3D printer printing method{PRINTING METHOD OF 3D PRINTER}

The present invention relates to a three-dimensional (3D) printing method, and more particularly, to a 3D printing method for improving the characteristics of a print using an ABS (acrylonitrile butadiene styrene) material.

3D printing refers to a technology that directly manufactures products based on 3D computer-aided design (CAD) information. Most 3D printing is a method of segmenting a 3D CAD model into a 2D layer and producing it using a lamination technique.

The advantage of 3D printing is that it is specialized in small-volume production, and it is possible to produce customized products and mold-free products. Types of 3D printing developed and used to date include fused deposition modeling (FDM), selective laser sintering (SLS), digital light processing (DLP), and stereolithography apparatus (SLA).

Among them, FDM, a representative 3D printing technology, melts the filament corresponding to the material in a heated nozzle and sprays it on a build platform to create a shape. FDM technology is mainly used for rapid prototyping of polymer parts, and the choice of material varies depending on the type or nature of the product.

Materials commonly used today include durable and environmentally friendly polylactic acid (PLA), nylon for soft products, high-density polyethylene (HDPE), and acrylonitrile butadiene styrene (ABS), a solution for parts with general strength.

Thanks to its various advantages, 3D printing is expanding its use field to a wide range of industrial fields such as bio and aerospace/space. However, it is known that it lacks mechanical properties compared to injection products as a disadvantage of 3D printing.

The problem to be solved by the present invention is to improve the characteristics of a 3D printed material using an ABS material.

A 3D printer printing method according to one aspect of the present invention for solving the above problem includes the steps of filling an ABS material in a 3D printer, setting the 3D printer to a predetermined working state, and then laminating the ABS material on a modeling plate, And repeating the stacking step repeatedly for a predetermined number of layers, wherein the stacking step includes a longitudinal in-plane output method, a width direction in-plane output method, a lengthwise out-of-plane output method, or a width direction out-of-plane output method.

The molding plate may be made of aluminum.

The 3D printer may have a nozzle diameter of 0.3 to 0.5 mm, and a nozzle temperature of 220 to 240°C.

The printing speed of the 3D printer may be 30 to 40 mm/s, and the working temperature of the printing operation may be 100° C.±2.5.

According to this feature, the tensile strength and bending strength of the printed material are improved.

1 is an example of a 3D printed material produced according to an embodiment of the present invention, and shows a printed material printed in a longitudinal direction in-plane output method (Lin) and a longitudinal direction out-of-plane output method (Lout).
2 is an example of a 3D printed material produced according to an embodiment of the present invention, and shows a printed material printed in a width direction in-plane output method (Win) and a width direction out-of-plane output method (Wout).
3 is a view showing a sample of a specimen for a tensile test on a printed product and dimensions of each part according to an embodiment of the present invention.
4 is a diagram showing a sample of a specimen for a bending test on a printed product and dimensions of each part according to an embodiment of the present invention.
5A is a graph showing the average tensile strength of a specimen printed by 3D printing according to an embodiment of the present invention.
5B is a graph showing a typical stress strain relationship for four specimens.
6A is a graph showing an average bending strength of a specimen printed by 3D printing according to an embodiment of the present invention.
Figure 6b shows the stress strain relationship in a typical three-point bending test.
7 is a graph showing tensile strength for specimens printed by 3D printing.

Hereinafter, exemplary embodiments of the present invention will be described in detail with reference to the accompanying drawings.

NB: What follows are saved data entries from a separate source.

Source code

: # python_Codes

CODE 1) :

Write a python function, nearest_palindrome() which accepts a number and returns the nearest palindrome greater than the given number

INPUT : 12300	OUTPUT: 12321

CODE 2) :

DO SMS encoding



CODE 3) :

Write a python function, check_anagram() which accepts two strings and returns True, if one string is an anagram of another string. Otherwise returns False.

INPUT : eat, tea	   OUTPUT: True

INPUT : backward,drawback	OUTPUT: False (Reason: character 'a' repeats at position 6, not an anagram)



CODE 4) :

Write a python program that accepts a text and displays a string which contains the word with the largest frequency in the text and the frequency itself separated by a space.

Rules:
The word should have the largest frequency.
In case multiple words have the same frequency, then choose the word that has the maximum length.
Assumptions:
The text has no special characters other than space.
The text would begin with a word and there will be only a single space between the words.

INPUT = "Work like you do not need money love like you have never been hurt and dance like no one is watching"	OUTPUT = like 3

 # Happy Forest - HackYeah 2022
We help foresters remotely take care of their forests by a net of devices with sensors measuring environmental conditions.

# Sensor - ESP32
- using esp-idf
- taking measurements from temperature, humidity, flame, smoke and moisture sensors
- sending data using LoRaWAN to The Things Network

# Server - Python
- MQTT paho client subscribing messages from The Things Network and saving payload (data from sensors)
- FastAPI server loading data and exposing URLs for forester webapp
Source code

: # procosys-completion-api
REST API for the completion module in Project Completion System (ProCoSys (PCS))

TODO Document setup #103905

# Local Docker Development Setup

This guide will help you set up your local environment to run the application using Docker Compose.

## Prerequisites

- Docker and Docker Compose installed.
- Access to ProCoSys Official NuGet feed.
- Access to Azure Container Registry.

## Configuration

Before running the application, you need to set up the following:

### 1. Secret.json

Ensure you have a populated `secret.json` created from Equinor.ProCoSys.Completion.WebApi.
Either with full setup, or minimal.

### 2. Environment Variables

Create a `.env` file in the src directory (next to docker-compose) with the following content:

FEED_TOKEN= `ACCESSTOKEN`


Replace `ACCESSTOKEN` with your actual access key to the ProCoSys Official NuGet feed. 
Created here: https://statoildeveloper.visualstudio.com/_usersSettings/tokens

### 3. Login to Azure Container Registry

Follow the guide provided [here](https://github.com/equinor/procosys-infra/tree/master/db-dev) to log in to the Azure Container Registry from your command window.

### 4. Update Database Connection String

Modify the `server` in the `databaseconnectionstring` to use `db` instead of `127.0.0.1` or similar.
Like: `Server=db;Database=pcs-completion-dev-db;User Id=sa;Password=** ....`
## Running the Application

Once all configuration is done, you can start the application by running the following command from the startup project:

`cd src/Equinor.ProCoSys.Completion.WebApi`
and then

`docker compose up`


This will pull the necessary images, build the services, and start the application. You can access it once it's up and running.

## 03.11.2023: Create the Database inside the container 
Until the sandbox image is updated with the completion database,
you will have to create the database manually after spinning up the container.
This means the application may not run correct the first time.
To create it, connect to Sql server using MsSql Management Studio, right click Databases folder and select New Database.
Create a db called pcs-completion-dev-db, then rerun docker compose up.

In describing the present invention, when it is determined that adding a detailed description of a technology or configuration already known in the relevant field may make the subject matter of the present invention unclear, some of these will be omitted from the detailed description. In addition, terms used in the present specification are terms used to properly express embodiments of the present invention, which may vary according to related people or customs in the field. Therefore, definitions of these terms should be made based on the contents throughout the present specification.

The terminology used herein is for reference only to specific embodiments and is not intended to limit the present invention. Singular forms as used herein also include plural forms unless the phrases clearly indicate the opposite. The meaning of'comprising' as used in the specification specifies a specific characteristic, region, integer, step, action, element and/or component, and other specific characteristic, region, integer, step, action, element, component and/or group It does not exclude the existence or addition of

Hereinafter, a 3D printing method using an ABS material according to an embodiment of the present invention will be described with reference to the accompanying drawings.

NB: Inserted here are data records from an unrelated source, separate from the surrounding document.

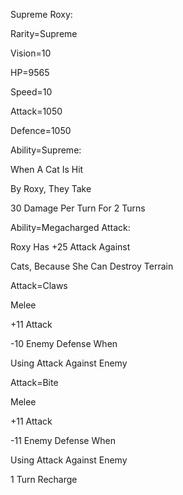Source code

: Supreme Roxy:

Rarity=Supreme

Vision=10

HP=9565

Speed=10

Attack=1050

Defence=1050

Ability=Supreme:

When A Cat Is Hit

By Roxy, They Take

30 Damage Per Turn For 2 Turns

Ability=Megacharged Attack:

Roxy Has +25 Attack Against

Cats, Because She Can Destroy Terrain

Attack=Claws

Melee

+11 Attack

-10 Enemy Defense When

Using Attack Against Enemy

Attack=Bite

Melee

+11 Attack

-11 Enemy Defense When

Using Attack Against Enemy

1 Turn Recharge
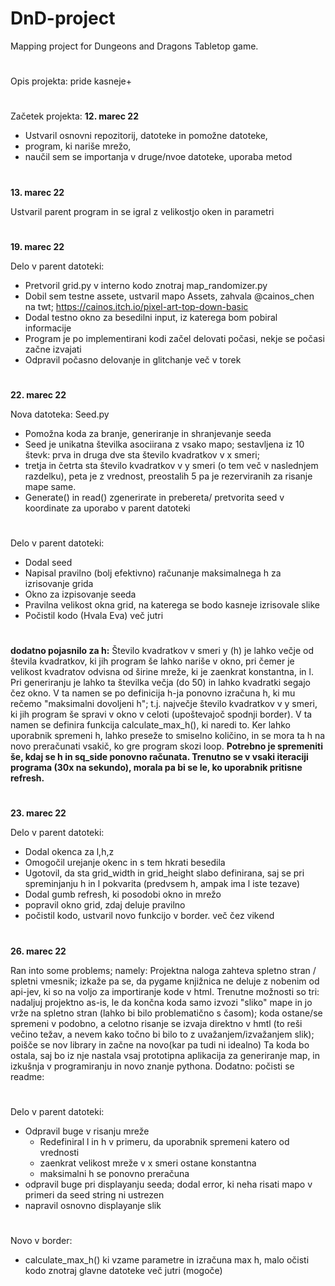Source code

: # DnD-project
Mapping project for Dungeons and Dragons Tabletop game.
#
Opis projekta: pride kasneje+
#
Začetek projekta: **12. marec 22**
- Ustvaril osnovni repozitorij, datoteke in pomožne datoteke,
- program, ki nariše mrežo,
- naučil sem se importanja v druge/nvoe datoteke, uporaba metod
#
**13. marec 22**

Ustvaril parent program in se igral z velikostjo oken in parametri
#
**19. marec 22**

Delo v parent datoteki:
- Pretvoril grid.py v interno kodo znotraj map_randomizer.py
- Dobil sem testne assete, ustvaril mapo Assets, zahvala @cainos_chen na twt; https://cainos.itch.io/pixel-art-top-down-basic
- Dodal testno okno za besedilni input, iz katerega bom pobiral informacije
- Program je po implementirani kodi začel delovati počasi, nekje se počasi začne izvajati
- Odpravil počasno delovanje in glitchanje
več v torek
#
**22. marec 22**

Nova datoteka: Seed.py
- Pomožna koda za branje, generiranje in shranjevanje seeda
- Seed je unikatna številka asociirana z vsako mapo; sestavljena iz 10 števk: prva in druga dve sta število kvadratkov v x smeri;
- tretja in četrta sta število kvadratkov v y smeri (o tem več v naslednjem razdelku), peta je z vrednost, preostalih 5 pa je rezerviranih za risanje mape same.
- Generate() in read() zgenerirate in prebereta/ pretvorita seed v koordinate za uporabo v parent datoteki
#
Delo v parent datoteki:
- Dodal seed
- Napisal pravilno (bolj efektivno) računanje maksimalnega h za izrisovanje grida
- Okno za izpisovanje seeda
- Pravilna velikost okna grid, na katerega se bodo kasneje izrisovale slike
- Počistil kodo (Hvala Eva)
več jutri
#

**dodatno pojasnilo za h:**
Število kvadratkov v smeri y (h) je lahko večje od števila kvadratkov, ki jih program še lahko nariše v okno, pri čemer je velikost kvadratov odvisna od širine mreže, ki je zaenkrat konstantna, in l. Pri generiranju je lahko ta številka večja (do 50)
in lahko kvadratki segajo čez okno. V ta namen se po definicija h-ja ponovno izračuna h, ki mu rečemo "maksimalni dovoljeni h"; t.j. največje število kvadratkov v y smeri, ki jih program še spravi v okno v celoti (upoštevajoč spodnji border).
V ta namen se definira funkcija calculate_max_h(), ki naredi to. 
Ker lahko uporabnik spremeni h, lahko preseže to smiselno količino, in se mora ta h na novo preračunati vsakič, ko gre program skozi loop. 
**Potrebno je spremeniti še, kdaj se h in sq_side ponovno računata. Trenutno se v vsaki iteraciji programa (30x na sekundo), morala pa bi se le, ko uporabnik pritisne refresh.**
#
**23. marec 22**

Delo v parent datoteki:
- Dodal okenca za l,h,z
- Omogočil urejanje okenc in s tem hkrati besedila
- Ugotovil, da sta grid_width in grid_height slabo definirana, saj se pri spreminjanju h in l pokvarita (predvsem h, ampak ima l iste tezave)
- Dodal gumb refresh, ki posodobi okno in mrežo
- popravil okno grid, zdaj deluje pravilno
- počistil kodo, ustvaril novo funkcijo v border.
več čez vikend
#
**26. marec 22**

Ran into some problems; namely:
Projektna naloga zahteva spletno stran / spletni vmesnik; izkaže pa se, da pygame knjižnica ne deluje z nobenim od api-jev, ki so na voljo za importiranje
kode v html.
Trenutne možnosti so tri: nadaljuj projektno as-is, le da končna koda samo izvozi "sliko" mape in jo vrže na spletno stran (lahko bi bilo problematično s časom);
koda ostane/se spremeni v podobno, a celotno risanje se izvaja direktno v hmtl (to reši večino težav, a nevem kako točno bi bilo to z uvažanjem/izvažanjem slik);
poišče se nov library in začne na novo(kar pa tudi ni idealno)
Ta koda bo ostala, saj bo iz nje nastala vsaj prototipna aplikacija za generiranje map, in izkušnja v programiranju in novo znanje pythona.
Dodatno: počisti se readme:
#
Delo v parent datoteki:
- Odpravil buge v risanju mreže
  - Redefiniral l in h v primeru, da uporabnik spremeni katero od vrednosti
  - zaenkrat velikost mreže v x smeri ostane konstantna
  - maksimalni h se ponovno preračuna
- odpravil buge pri displayanju seeda; dodal error, ki neha risati mapo v primeri da seed string ni ustrezen
- napravil osnovno displayanje slik
#
Novo v border:
- calculate_max_h() ki vzame parametre in izračuna max h, malo očisti kodo znotraj glavne datoteke
več jutri (mogoče)
#
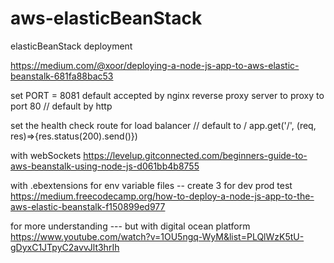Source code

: # aws-elasticBeanStack
elasticBeanStack deployment 

https://medium.com/@xoor/deploying-a-node-js-app-to-aws-elastic-beanstalk-681fa88bac53

set PORT = 8081 default accepted by nginx reverse proxy server to proxy to port 80 // default by http

set the health check route for load balancer
// default to /
app.get('/', (req, res)=>{res.status(200).send()})

with webSockets
https://levelup.gitconnected.com/beginners-guide-to-aws-beanstalk-using-node-js-d061bb4b8755

with .ebextensions for env variable files -- create 3 for dev prod test
https://medium.freecodecamp.org/how-to-deploy-a-node-js-app-to-the-aws-elastic-beanstalk-f150899ed977

for more understanding --- but with digital ocean platform
https://www.youtube.com/watch?v=1OU5ngq-WyM&list=PLQlWzK5tU-gDyxC1JTpyC2avvJlt3hrIh
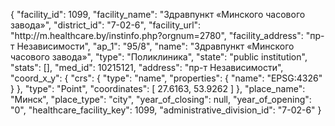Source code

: {
    "facility_id": 1099,
    "facility_name": "Здравпункт «Минского часового завода»",
    "district_id": "7-02-6",
    "facility_url": "http:\/\/m.healthcare.by\/instinfo.php?orgnum=2780",
    "facility_address": "пр-т Независимости",
    "ap_1": "95\/8",
    "name": "Здравпункт «Минского часового завода»",
    "type": "Поликлиника",
    "state": "public institution",
    "stats": [],
    "med_id": 10215121,
    "address": "пр-т Независимости",
    "coord_x_y": {
        "crs": {
            "type": "name",
            "properties": {
                "name": "EPSG:4326"
            }
        },
        "type": "Point",
        "coordinates": [
            27.6163,
            53.9262
        ]
    },
    "place_name": "Минск",
    "place_type": "city",
    "year_of_closing": null,
    "year_of_opening": "0",
    "healthcare_facility_key": 1099,
    "administrative_division_id": "7-02-6"
}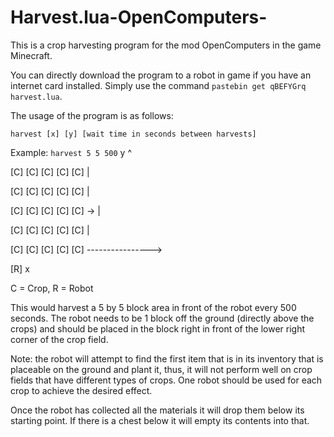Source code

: # Harvest.lua-OpenComputers-
This is a crop harvesting program for the mod OpenComputers in the game Minecraft.

You can directly download the program to a robot in game if you have an internet card installed. Simply use the command ``pastebin get qBEFYGrq harvest.lua``.

The usage of the program is as follows:

``harvest [x] [y] [wait time in seconds between harvests]``

Example:
``harvest 5 5 500``
                            y ^
                            
[C] [C] [C] [C] [C]           |

[C] [C] [C] [C] [C]           |

[C] [C] [C] [C] [C]    ->     |

[C] [C] [C] [C] [C]           |

[C] [C] [C] [C] [C]            ---------------->

[R]                                            x


C = Crop, R = Robot

This would harvest a 5 by 5 block area in front of the robot every 500 seconds. The robot needs to be 1 block off the ground (directly above the crops) and should be placed in the block right in front of the lower right corner of the crop field.

Note: the robot will attempt to find the first item that is in its inventory that is placeable on the ground and plant it, thus, it will not perform well on crop fields that have different types of crops. One robot should be used for each crop to achieve the desired effect.

Once the robot has collected all the materials it will drop them below its starting point. If there is a chest below it will empty its contents into that.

First, a 3D printed material using an ABS material according to the present embodiment will be described with reference to FIGS. 1 and 2.

1 and 2, the first and second printed matters 101 and 102 are positioned on the modeling plate 20, and are stacked in a thickness direction parallel to the modeling plate 50. ) Is the output format.

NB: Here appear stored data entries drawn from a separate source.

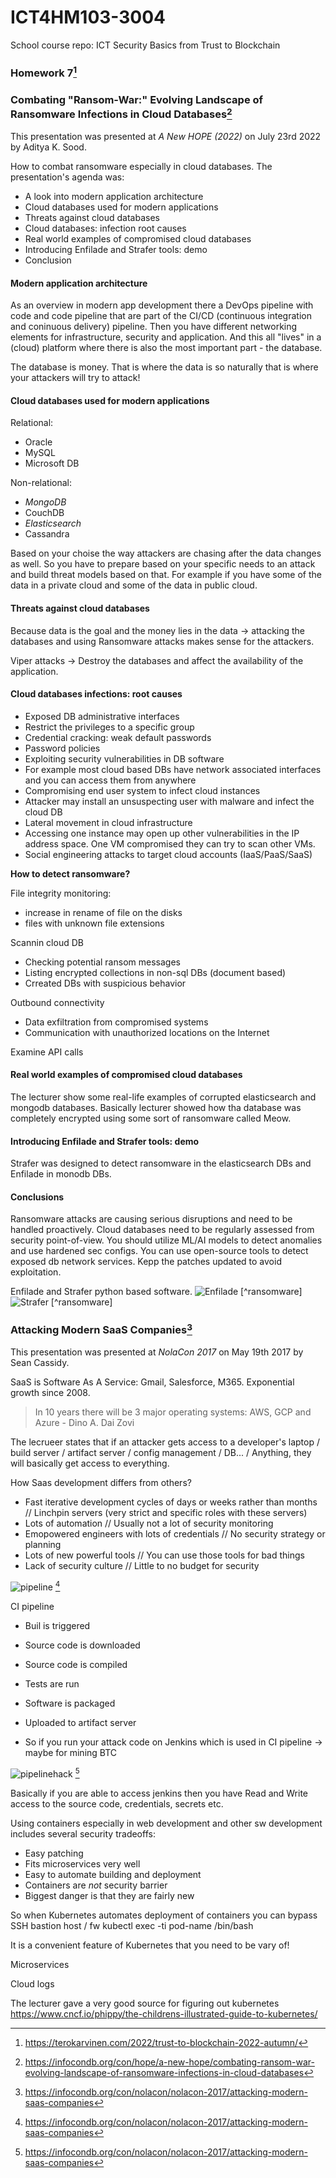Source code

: # ICT4HM103-3004
School course repo: ICT Security Basics from Trust to Blockchain

### Homework 7[^tero]


### Combating "Ransom-War:" Evolving Landscape of Ransomware Infections in Cloud Databases[^ransomwaredb]

This presentation was presented at *A New HOPE (2022)* on July 23rd 2022 by Aditya K. Sood.

How to combat ransomware especially in cloud databases. 
The presentation's agenda was:
- A look into modern application architecture
- Cloud databases used for modern applications
- Threats against cloud databases
- Cloud databases: infection root causes
- Real world examples of compromised cloud databases
- Introducing Enfilade and Strafer tools: demo
- Conclusion

#### Modern application architecture

As an overview in modern app development there a DevOps pipeline with code and code pipeline that are part of the CI/CD (continuous integration and coninuous delivery) pipeline. Then you have different networking elements for infrastructure, security and application. And this all "lives" in a (cloud) platform where there is also the most important part - the database. 

The database is money. That is where the data is so naturally that is where your attackers will try to attack!

#### Cloud databases used for modern applications

Relational:
- Oracle
- MySQL
- Microsoft DB

Non-relational:
- *MongoDB*
- CouchDB
- *Elasticsearch*
- Cassandra

Based on your choise the way attackers are chasing after the data changes as well. So you have to prepare based on your specific needs to an attack and build threat models based on that. For example if you have some of the data in a private cloud and some of the data in public cloud. 

#### Threats against cloud databases

Because data is the goal and the money lies in the data -> attacking the databases and using Ransomware attacks makes sense for the attackers.

Viper attacks -> Destroy the databases and affect the availability of the application. 

#### Cloud databases infections: root causes

- Exposed DB administrative interfaces
 - Restrict the privileges to a specific group
- Credential cracking: weak default passwords
 - Password policies
- Exploiting security vulnerabilities in DB software
 - For example most cloud based DBs have network associated interfaces and you can access them from anywhere
- Compromising end user system to infect cloud instances
 - Attacker may install an unsuspecting user with malware and infect the cloud DB
- Lateral movement in cloud infrastructure
 - Accessing one instance may open up other vulnerabilities in the IP address space. One VM compromised they can try to scan other VMs.
- Social engineering attacks to target cloud accounts (IaaS/PaaS/SaaS)

**How to detect ransomware?**

File integrity monitoring:
 - increase in rename of file on the disks
 - files with unknown file extensions

Scannin cloud DB
 - Checking potential ransom messages
 - Listing encrypted collections in non-sql DBs (document based)
 - Crreated DBs with suspicious behavior

Outbound connectivity
 - Data exfiltration from compromised systems
 - Communication with unauthorized locations on the Internet

Examine API calls

#### Real world examples of compromised cloud databases

The lecturer show some real-life examples of corrupted elasticsearch and mongodb databases. Basically lecturer showed how tha database was completely encrypted using some sort of ransomware called Meow. 

#### Introducing Enfilade and Strafer tools: demo

Strafer was designed to detect ransomware in the elasticsearch DBs and Enfilade in monodb DBs.

#### Conclusions

Ransomware attacks are causing serious disruptions and need to be handled proactively. Cloud databases need to be regularly assessed from security point-of-view. You should utilize ML/AI models to detect anomalies and use hardened sec configs. You can use open-source tools to detect exposed db network services. Kepp the patches updated to avoid exploitation.

Enfilade and Strafer python based software. 
![Enfilade](/pics/db3.JPG) [^ransomware]
![Strafer](/pics/db4.JPG) [^ransomware]


### Attacking Modern SaaS Companies[^saas]

This presentation was presented at *NolaCon 2017* on May 19th 2017 by Sean Cassidy.

SaaS is Software As A Service: Gmail, Salesforce, M365. Exponential growth since 2008.

> In 10 years there will be 3 major operating systems: AWS, GCP and Azure - Dino A. Dai Zovi

The lecrueer states that if an attacker gets access to a developer's laptop / build server / artifact server / config management / DB... / Anything, they will basically get access to everything.

How Saas development differs from others?
- Fast iterative development cycles of days or weeks rather than months // Linchpin servers (very strict and specific roles with these servers)
- Lots of automation // Usually not a lot of security monitoring
- Emopowered engineers with lots of credentials // No security strategy or planning
- Lots of new powerful tools // You can use those tools for bad things
- Lack of security culture // Little to no budget for security

![pipeline](/pics/saas1.JPG) [^saas]

CI pipeline
- Buil is triggered
- Source code is downloaded
- Source code is compiled
- Tests are run
- Software is packaged
- Uploaded to artifact server

- So if you run your attack code on Jenkins which is used in CI pipeline -> maybe for mining BTC

![pipelinehack](/pics/saas2.JPG) [^saas]

Basically if you are able to access jenkins then you have Read and Write access to the source code, credentials, secrets etc. 

Using containers especially in web development and other sw development includes several security tradeoffs:
- Easy patching
- Fits microservices very well
- Easy to automate building and deployment
- Containers are *not* security barrier
- Biggest danger is that they are fairly new

So when Kubernetes automates deployment of containers you can bypass SSH bastion host / fw 
    kubectl exec -ti pod-name /bin/bash

It is a convenient feature of Kubernetes that you need to be vary of!

Microservices

Cloud logs

The lecturer gave a very good source for figuring out kubernetes https://www.cncf.io/phippy/the-childrens-illustrated-guide-to-kubernetes/



[^tero]: https://terokarvinen.com/2022/trust-to-blockchain-2022-autumn/
[^ransomwaredb]: https://infocondb.org/con/hope/a-new-hope/combating-ransom-war-evolving-landscape-of-ransomware-infections-in-cloud-databases
[^saas]: https://infocondb.org/con/nolacon/nolacon-2017/attacking-modern-saas-companies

In addition, the second and fourth printed matters 103 and 104 are also positioned on the modeling plate 20 and are in an out-of-plane output format that is stacked in a state away from the modeling plate 20.

At this time, the first to fourth printed matters 101-104 may be made of ABS material, and the modeling plate 20 may be made of aluminum (Al).

Therefore, in order to print the first to fourth printed matter 101-104, first, the 3D printer is filled with an ABS material.

Then, after setting the 3D printer to a predetermined working state, the ABS material is laminated on a modeling plate, and this lamination operation is repeatedly performed repeatedly for a predetermined number of layers.

In the first to fourth printed matters 101-104, the height of each layer may be 0.1 to 0.3 m, and the working temperature (ie, bed temperature) may be 100° C.±2.5, and, in addition, a 3D printer The nozzle diameter of may be 0.3 to 0.5mm, the printing speed may be 30 to 40mm/s, and the nozzle temperature may be 220 to 240°C.

도로 가열된 알루미늄의 조형판(20)에 조건에 따른 패턴으로 적층을 수행하였다Therefore, the printed filament is 100

Lamination was performed in a pattern according to conditions on the molded plate 20 of aluminum heated on the road.

도로 가열된 알루미늄 조형판(20)에 조건에 따른 패턴으로 적층 동작을 수행한다.For printing of the first to fourth printed matters 101-104, the printed filament is 100

A lamination operation is performed on the aluminum molding plate 20 heated again in a pattern according to conditions.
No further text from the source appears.